Während der historische Teil durchaus beeindruckt – mit detaillierten Einblicken in Themen wie sexualisierte Gewalt im viktorianischen Zeitalter, Frauenrechte und den Missbrauch durch Ehemänner, die ihre Frauen in die Psychiatrie einweisen konnten – verliert das Buch auf anderer Ebene stark. Besonders kritisch sehe ich die abwertenden Kommentare gegenüber Menschen mit Adipositas und die Bagatellisierung des Themas Suizid. Hier hätte das Lektorat eingreifen müssen.
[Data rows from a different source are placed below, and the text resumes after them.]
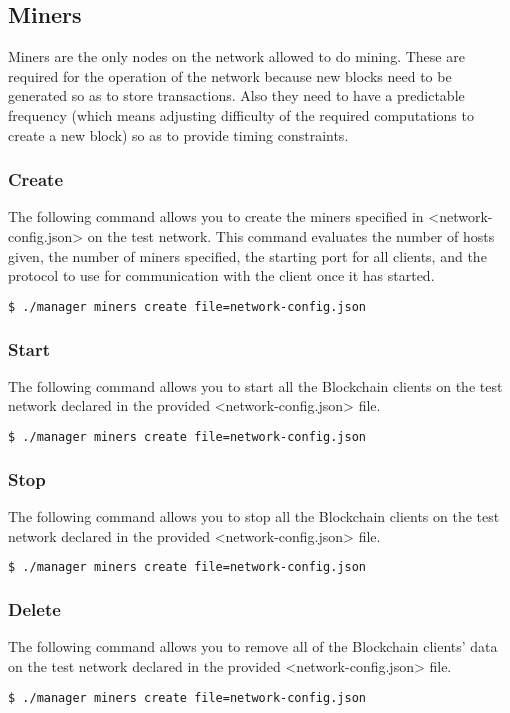 \subsection{Miners}

Miners are the only nodes on the network allowed to do mining. These are required for the operation of the network because new blocks need to be generated so as to store transactions. Also they need to have a predictable frequency (which means adjusting difficulty of the required computations to create a new block) so as to provide timing constraints.

\subsubsection{Create}

The following command allows you to create the miners specified in <network-config.json> on the test network. This command evaluates the number of hosts given, the number of miners specified, the starting port for all clients, and the protocol to use for communication with the client once it has started.
\begin{lstlisting}[language=bash]
$ ./manager miners create file=network-config.json
\end{lstlisting}

\subsubsection{Start}

The following command allows you to start all the Blockchain clients on the test network declared in the provided <network-config.json> file.
\begin{lstlisting}[language=bash]
$ ./manager miners create file=network-config.json
\end{lstlisting}


\subsubsection{Stop}
The following command allows you to stop all the Blockchain clients on the test network declared in the provided <network-config.json> file.
\begin{lstlisting}[language=bash]
$ ./manager miners create file=network-config.json
\end{lstlisting}


\subsubsection{Delete}
The following command allows you to remove all of the Blockchain clients' data on the test network declared in the provided <network-config.json> file.
\begin{lstlisting}[language=bash]
$ ./manager miners create file=network-config.json
\end{lstlisting}
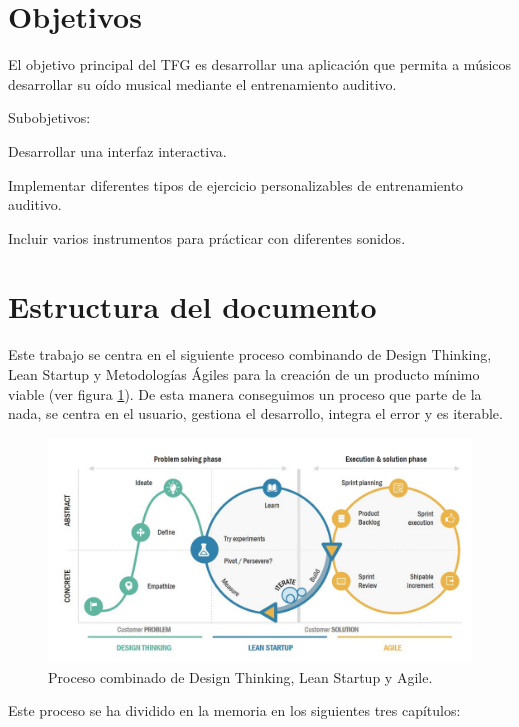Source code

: \documentclass[12pt,twoside,titlepage]{report}
\begin{document}
\section{Objetivos}

El objetivo principal del TFG es desarrollar una aplicación que permita a músicos desarrollar su oído musical mediante el entrenamiento auditivo.

Subobjetivos:
\begin{compactitem}
    \item Desarrollar una interfaz interactiva.
    \item Implementar diferentes tipos de ejercicio personalizables de entrenamiento auditivo. 
    \item Incluir varios instrumentos para prácticar con diferentes sonidos.
\end{compactitem}

\section{Estructura del documento}

Este trabajo se centra en el siguiente proceso combinando de Design Thinking, Lean Startup y Metodologías Ágiles para la creación de un producto mínimo viable (ver figura \ref{fig:LeanDesignAgile}). De esta manera conseguimos un proceso que parte de la nada, se centra en el usuario, gestiona el desarrollo, integra el error y es iterable.
\cite{estructura}

\begin{figure}[H] 
    \includegraphics[scale=0.46]{LeanDesignAgile}
    \centering
    \caption{Proceso combinado de Design Thinking, Lean Startup y Agile.}
    \label{fig:LeanDesignAgile}
\end{figure}

Este proceso se ha dividido en la memoria en los siguientes tres capítulos:
\end{document}
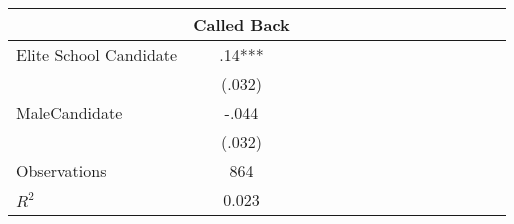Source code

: \begin{tabular}{l*{14}{c}}
                    &\multicolumn{1}{c}{Called Back}\\
\hline
Elite School Candidate&         .14***\\
                    &      (.032)   \\
MaleCandidate       &       -.044   \\
                    &      (.032)   \\
\hline
Observations        &         864   \\
\(R^{2}\)           &       0.023   \\
\end{tabular}
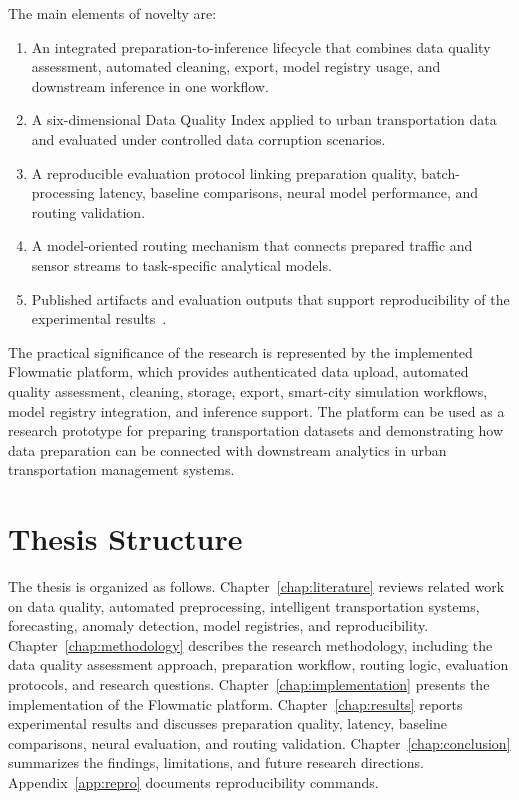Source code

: The main elements of novelty are:
\begin{enumerate}
  \item An integrated preparation-to-inference lifecycle that combines data quality assessment, automated cleaning, export, model registry usage, and downstream inference in one workflow.
  \item A six-dimensional Data Quality Index applied to urban transportation data and evaluated under controlled data corruption scenarios.
  \item A reproducible evaluation protocol linking preparation quality, batch-processing latency, baseline comparisons, neural model performance, and routing validation.
  \item A model-oriented routing mechanism that connects prepared traffic and sensor streams to task-specific analytical models.
  \item Published artifacts and evaluation outputs that support reproducibility of the experimental results~\cite{kreutzberger2022mlops,wolf2020transformers}.
\end{enumerate}

The practical significance of the research is represented by the implemented Flowmatic platform, which provides authenticated data upload, automated quality assessment, cleaning, storage, export, smart-city simulation workflows, model registry integration, and inference support. The platform can be used as a research prototype for preparing transportation datasets and demonstrating how data preparation can be connected with downstream analytics in urban transportation management systems.

\section{Thesis Structure}

The thesis is organized as follows. Chapter~\ref{chap:literature} reviews related work on data quality, automated preprocessing, intelligent transportation systems, forecasting, anomaly detection, model registries, and reproducibility. Chapter~\ref{chap:methodology} describes the research methodology, including the data quality assessment approach, preparation workflow, routing logic, evaluation protocols, and research questions. Chapter~\ref{chap:implementation} presents the implementation of the Flowmatic platform. Chapter~\ref{chap:results} reports experimental results and discusses preparation quality, latency, baseline comparisons, neural evaluation, and routing validation. Chapter~\ref{chap:conclusion} summarizes the findings, limitations, and future research directions. Appendix~\ref{app:repro} documents reproducibility commands.

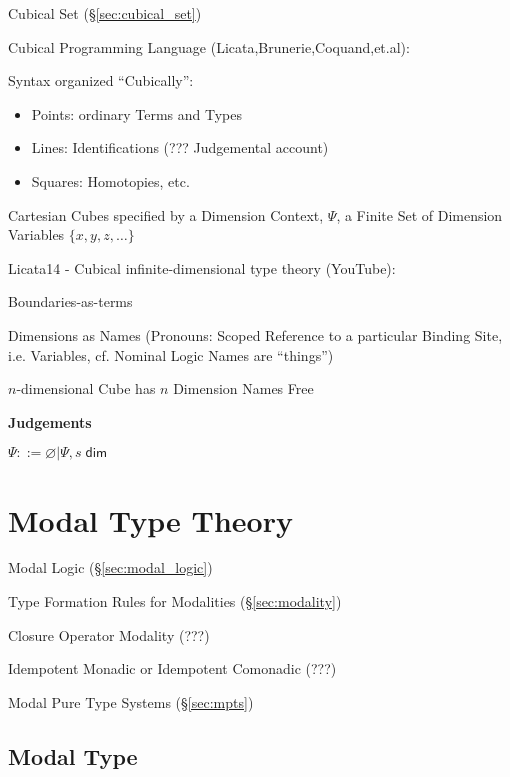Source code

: Cubical Set (\S\ref{sec:cubical_set})

Cubical Programming Language (Licata,Brunerie,Coquand,et.al):

Syntax organized ``Cubically'':
\begin{itemize}
  \item Points: ordinary Terms and Types
  \item Lines: Identifications (??? Judgemental account)
  \item Squares: Homotopies, etc.
\end{itemize}

Cartesian Cubes specified by a Dimension Context, $\Psi$, a Finite Set
of Dimension Variables $\{x,y,z,\ldots\}$


Licata14 - Cubical infinite-dimensional type theory (YouTube):

Boundaries-as-terms

Dimensions as Names (Pronouns: Scoped Reference to a particular
Binding Site, i.e. Variables, cf. Nominal Logic Names are ``things'')

$n$-dimensional Cube has $n$ Dimension Names Free


\textbf{Judgements}

$\Psi ::= \varnothing | \Psi, s \;\mathsf{dim}$



\section{Modal Type Theory}\label{sec:modal_type_theory}

Modal Logic (\S\ref{sec:modal_logic})

Type Formation Rules for Modalities (\S\ref{sec:modality})

Closure Operator Modality (???)

Idempotent Monadic or Idempotent Comonadic (???)

Modal Pure Type Systems (\S\ref{sec:mpts})



\subsection{Modal Type}\label{sec:modal_type}

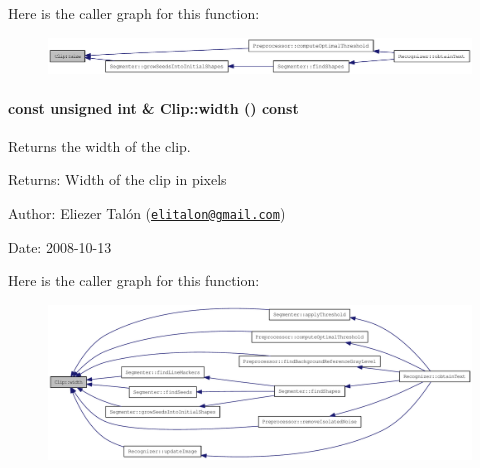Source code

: Here is the caller graph for this function:\nopagebreak
\begin{figure}[H]
\begin{center}
\leavevmode
\includegraphics[width=397pt]{class_clip_eb6b12a1a0570b529d6a09633b991fcd_icgraph}
\end{center}
\end{figure}
\hypertarget{class_clip_88d1a47c0ec077e8c6680785509389b0}{
\paragraph[{width}]{\setlength{\rightskip}{0pt plus 5cm}const unsigned int \& Clip::width () const}\hfill}
\label{class_clip_88d1a47c0ec077e8c6680785509389b0}


Returns the width of the clip. 

\begin{Desc}
\item[Returns:]Width of the clip in pixels\end{Desc}
\begin{Desc}
\item[Author:]Eliezer Talón (\href{mailto:elitalon@gmail.com}{\tt elitalon@gmail.com}) \end{Desc}
\begin{Desc}
\item[Date:]2008-10-13 \end{Desc}


Here is the caller graph for this function:\nopagebreak
\begin{figure}[H]
\begin{center}
\leavevmode
\includegraphics[width=420pt]{class_clip_88d1a47c0ec077e8c6680785509389b0_icgraph}
\end{center}
\end{figure}
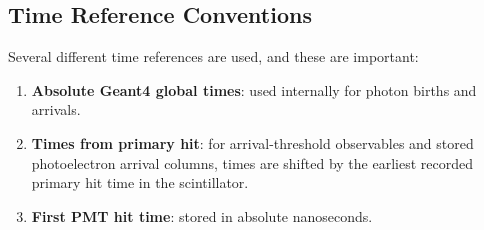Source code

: \subsection{Time Reference Conventions}
Several different time references are used, and these are important:
\begin{enumerate}[label=\arabic*.]
\item \textbf{Absolute Geant4 global times}: used internally for photon births and arrivals.
\item \textbf{Times from primary hit}: for arrival-threshold observables and stored photoelectron arrival columns, times are shifted by the earliest recorded primary hit time in the scintillator.
\item \textbf{First PMT hit time}: stored in absolute nanoseconds.
\end{enumerate}


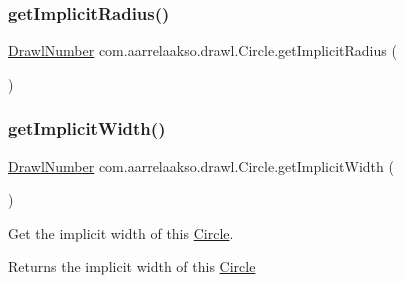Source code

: \subsubsection{\texorpdfstring{get\+Implicit\+Radius()}{getImplicitRadius()}}
{\footnotesize\ttfamily \hyperlink{classcom_1_1aarrelaakso_1_1drawl_1_1_drawl_number}{Drawl\+Number} com.\+aarrelaakso.\+drawl.\+Circle.\+get\+Implicit\+Radius (\begin{DoxyParamCaption}{ }\end{DoxyParamCaption})\hspace{0.3cm}{\ttfamily [protected]}}

\mbox{\label{classcom_1_1aarrelaakso_1_1drawl_1_1_circle_a63c0bcbf1138de1f85041213116c1d3a}} 
\subsubsection{\texorpdfstring{get\+Implicit\+Width()}{getImplicitWidth()}}
{\footnotesize\ttfamily \hyperlink{classcom_1_1aarrelaakso_1_1drawl_1_1_drawl_number}{Drawl\+Number} com.\+aarrelaakso.\+drawl.\+Circle.\+get\+Implicit\+Width (\begin{DoxyParamCaption}{ }\end{DoxyParamCaption})\hspace{0.3cm}{\ttfamily [protected]}}



Get the implicit width of this \hyperlink{classcom_1_1aarrelaakso_1_1drawl_1_1_circle}{Circle}. 

\begin{DoxyReturn}{Returns}
the implicit width of this \hyperlink{classcom_1_1aarrelaakso_1_1drawl_1_1_circle}{Circle} 
\end{DoxyReturn}
\mbox{\label{classcom_1_1aarrelaakso_1_1drawl_1_1_circle_a9f611727bb4828ab95c9c1c7059f5c6d}} 
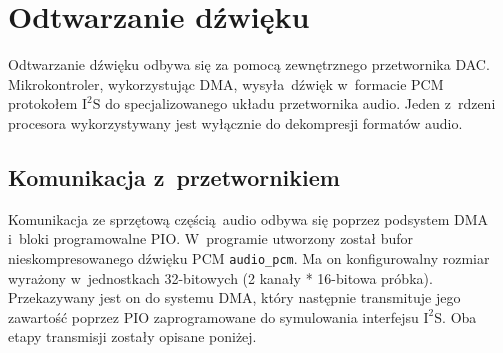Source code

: \documentclass[polish]{aghengthesis}
\newcommand{\isqs}{$\text{I}^{2}\text{S}$}
\begin{document}
	\section{Odtwarzanie dźwięku}
%		
%		
%		
		
		
			
		Odtwarzanie dźwięku odbywa się za pomocą zewnętrznego przetwornika DAC. Mikrokontroler, wykorzystując DMA, wysyła dźwięk w~formacie PCM protokołem \isqs{} do specjalizowanego układu przetwornika audio. Jeden z~rdzeni procesora wykorzystywany jest wyłącznie do dekompresji formatów audio.
		
		
		\subsection{Komunikacja z~przetwornikiem}
			Komunikacja ze sprzętową częścią audio odbywa się poprzez podsystem DMA i~bloki programowalne PIO.
			W~programie utworzony został bufor nieskompresowanego dźwięku PCM \lstinline|audio_pcm|. Ma on konfigurowalny rozmiar wyrażony w~jednostkach 32-bitowych (2 kanały * 16-bitowa próbka). Przekazywany jest on do systemu DMA, który następnie transmituje jego zawartość poprzez PIO zaprogramowane do symulowania interfejsu \isqs{}. Oba etapy transmisji zostały opisane poniżej.
		
\end{document}
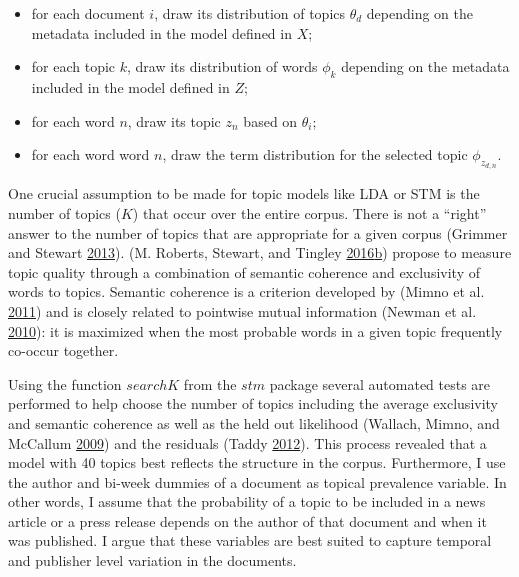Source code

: \documentclass[
]{article}
\providecommand{\tightlist}{%
  \setlength{\itemsep}{0pt}\setlength{\parskip}{0pt}}
\begin{document}
\begin{itemize}
\tightlist
\item
  for each document \(i\), draw its distribution of topics \(\theta_d\)
  depending on the metadata included in the model defined in \(X\);
\item
  for each topic \(k\), draw its distribution of words \(\phi_k\)
  depending on the metadata included in the model defined in \(Z\);
\item
  for each word \(n\), draw its topic \(z_n\) based on \(\theta_i\);
\item
  for each word word \(n\), draw the term distribution for the selected
  topic \(\phi_{z_{d,n}}\).
\end{itemize}

One crucial assumption to be made for topic models like LDA or STM is
the number of topics (\(K\)) that occur over the entire corpus. There is
not a ``right'' answer to the number of topics that are appropriate for
a given corpus (Grimmer and Stewart
\protect\hyperlink{ref-grimmer_text_2013}{2013}). (M. Roberts, Stewart,
and Tingley
\protect\hyperlink{ref-roberts_stm:_2016}{2016}\protect\hyperlink{ref-roberts_stm:_2016}{b})
propose to measure topic quality through a combination of semantic
coherence and exclusivity of words to topics. Semantic coherence is a
criterion developed by (Mimno et al.
\protect\hyperlink{ref-mimno_optimizing_2011}{2011}) and is closely
related to pointwise mutual information (Newman et al.
\protect\hyperlink{ref-newman_automatic_2010}{2010}): it is maximized
when the most probable words in a given topic frequently co-occur
together.

Using the function \(searchK\) from the \(stm\) package several
automated tests are performed to help choose the number of topics
including the average exclusivity and semantic coherence as well as the
held out likelihood (Wallach, Mimno, and McCallum
\protect\hyperlink{ref-wallach_rethinking_2009}{2009}) and the residuals
(Taddy \protect\hyperlink{ref-taddy_estimation_2012}{2012}). This
process revealed that a model with 40 topics best reflects the structure
in the corpus. Furthermore, I use the author and bi-week dummies of a
document as topical prevalence variable. In other words, I assume that
the probability of a topic to be included in a news article or a press
release depends on the author of that document and when it was
published. I argue that these variables are best suited to capture
temporal and publisher level variation in the documents.
\end{document}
Leider zieht sich die Handlung an vielen Stellen zu sehr in die Länge. Das Buch hätte mit 100 Seiten weniger an Intensität gewonnen. Auch das Ende enttäuscht durch mangelnde Überraschungsmomente. Einzig die Notizen der Autorin liefern einen interessanten Beitrag zur Aufschlüsselung der Story. Alles in allem kann ich jedoch keine Leseempfehlung aussprechen, und dies wird mein erstes und letztes Buch der Autorin bleiben.